Output-Constrained Decision Trees
This work addresses the need for feasible predictions in real-world applications by extending decision trees to handle constraints, though it is incremental as it builds on existing tree methods.
The paper tackled the problem of incorporating domain-specific constraints into decision trees for multi-target regression, introducing three new methods (M-OCRT, E-OCRT, EP-OCRT) and a random forest framework, and demonstrated that these approaches produce accurate and feasible predictions in computational studies on synthetic and industry datasets.

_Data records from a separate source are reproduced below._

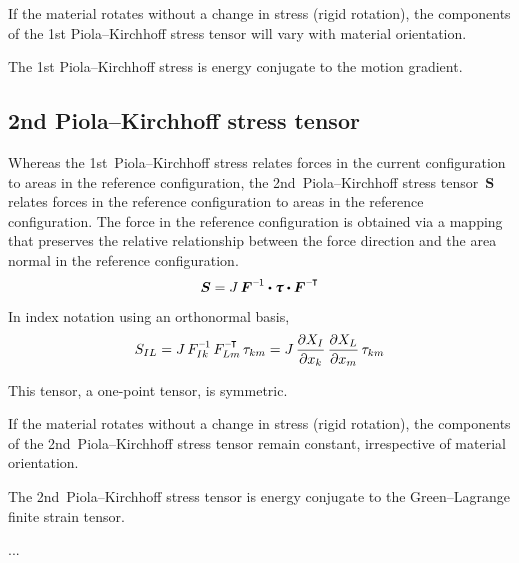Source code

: {If the material rotates without a change in stress (rigid rotation), the components of the 1st Piola\hbox{--}Kirchhoff stress tensor will vary with material orientation.

The 1st Piola\hbox{--}Kirchhoff stress is energy conjugate to the motion gradient.

\subsection*{2nd Piola\hbox{--}Kirchhoff stress tensor}

Whereas the 1st~Piola\hbox{--}Kirchhoff stress relates forces in the current configuration to areas in the reference configuration, the 2nd~Piola\hbox{--}Kirchhoff stress tensor~$\bm{S}$ relates forces in the reference configuration to areas in the reference configuration. The force in the reference configuration is obtained via a mapping that preserves the relative relationship between the force direction and the area normal in the reference configuration.
\[
\bm{S} = J \, \bm{F}^{\expminusone} \dotp \cauchystress \dotp \bm{F}^{\expminusT}
\]

In index notation using an orthonormal basis,
\[
S_{IL} = J \, F_{Ik}^{\expminusone} \, F_{Lm}^{\expminusT} \, \tau_{km} =
J \, \frac{\partial X_{I}}{\partial x_{k}} \, \frac{\partial X_{L}}{\partial x_{m}} \, \tau_{km}
\]

This tensor, a one\hbox{-}point tensor, is symmetric.

If the material rotates without a change in stress (rigid rotation), the components of the 2nd~Piola\hbox{--}Kirchhoff stress tensor remain constant, irrespective of material orientation.

The 2nd~Piola\hbox{--}Kirchhoff stress tensor is energy conjugate to the Green\hbox{--}Lagrange finite strain tensor.
\par}


...



\newpage



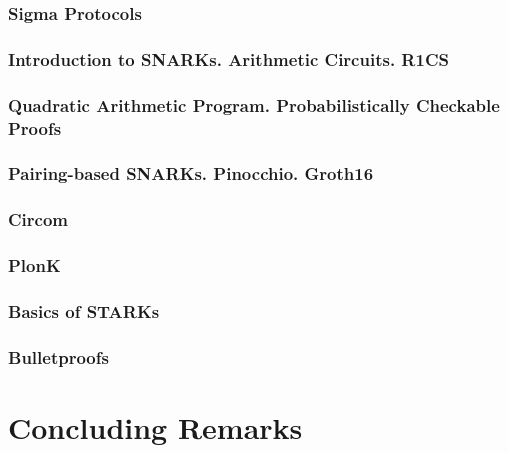 \documentclass{zkdl-template}
\begin{document}
    \section{Sigma Protocols}\label{section:sigma}
    

    \section[Arithmetic Circuits. R1CS]{Introduction to SNARKs. Arithmetic Circuits. R1CS} \label{section:r1cs}
    \label{section:circuits}

    \section[Quadratic Arithmetic Program]{Quadratic Arithmetic Program. Probabilistically Checkable Proofs}\label{section:qap-pcp}
    

    \section[Pairing-based SNARKs]{Pairing-based SNARKs. Pinocchio. Groth16}\label{section:groth}
    

    \section{Circom}\label{section:circom}
    

    \section{PlonK}\label{section:plonk}
    

    \section{Basics of STARKs}\label{section:stark}
    

    \section{Bulletproofs}\label{section:bulletproofs}
    
    
    \part{Concluding Remarks}\label{section:solutions}
\end{document}
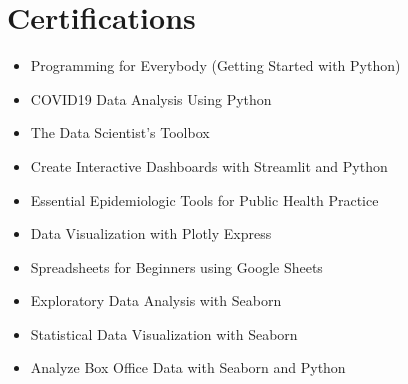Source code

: \documentclass[11pt,a4paper,roman]{moderncv}
\begin{document}
{%
%      


\section{Certifications}
\begin{minipage}{\maincolumnwidth}%
	\small{
		\begin{itemize}
			\item Programming for Everybody (Getting Started with Python)
			\item COVID19 Data Analysis Using Python
			\item The Data Scientist’s Toolbox
			\item Create Interactive Dashboards with Streamlit and Python
			\item Essential Epidemiologic Tools for Public Health Practice
			\item Data Visualization with Plotly Express
			\item Spreadsheets for Beginners using Google Sheets
			\item Exploratory Data Analysis with Seaborn
			\item Statistical Data Visualization with Seaborn
			\item Analyze Box Office Data with Seaborn and Python
	\end{itemize}}%
\end{minipage}%

}




%
\end{document}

Incorporating domain-specific constraints into machine learning models is essential for generating predictions that are both accurate and feasible in real-world applications. This paper introduces new methods for training Output-Constrained Regression Trees (OCRT), addressing the limitations of traditional decision trees in constrained multi-target regression tasks. We propose three approaches: M-OCRT, which uses split-based mixed integer programming to enforce constraints; E-OCRT, which employs an exhaustive search for optimal splits and solves constrained prediction problems at each decision node; and EP-OCRT, which applies post-hoc constrained optimization to tree predictions. To illustrate their potential uses in ensemble learning, we also introduce a random forest framework working under convex feasible sets. We validate the proposed methods through a computational study both on synthetic and industry-driven hierarchical time series datasets. Our results demonstrate that imposing constraints on decision tree training results in accurate and feasible predictions.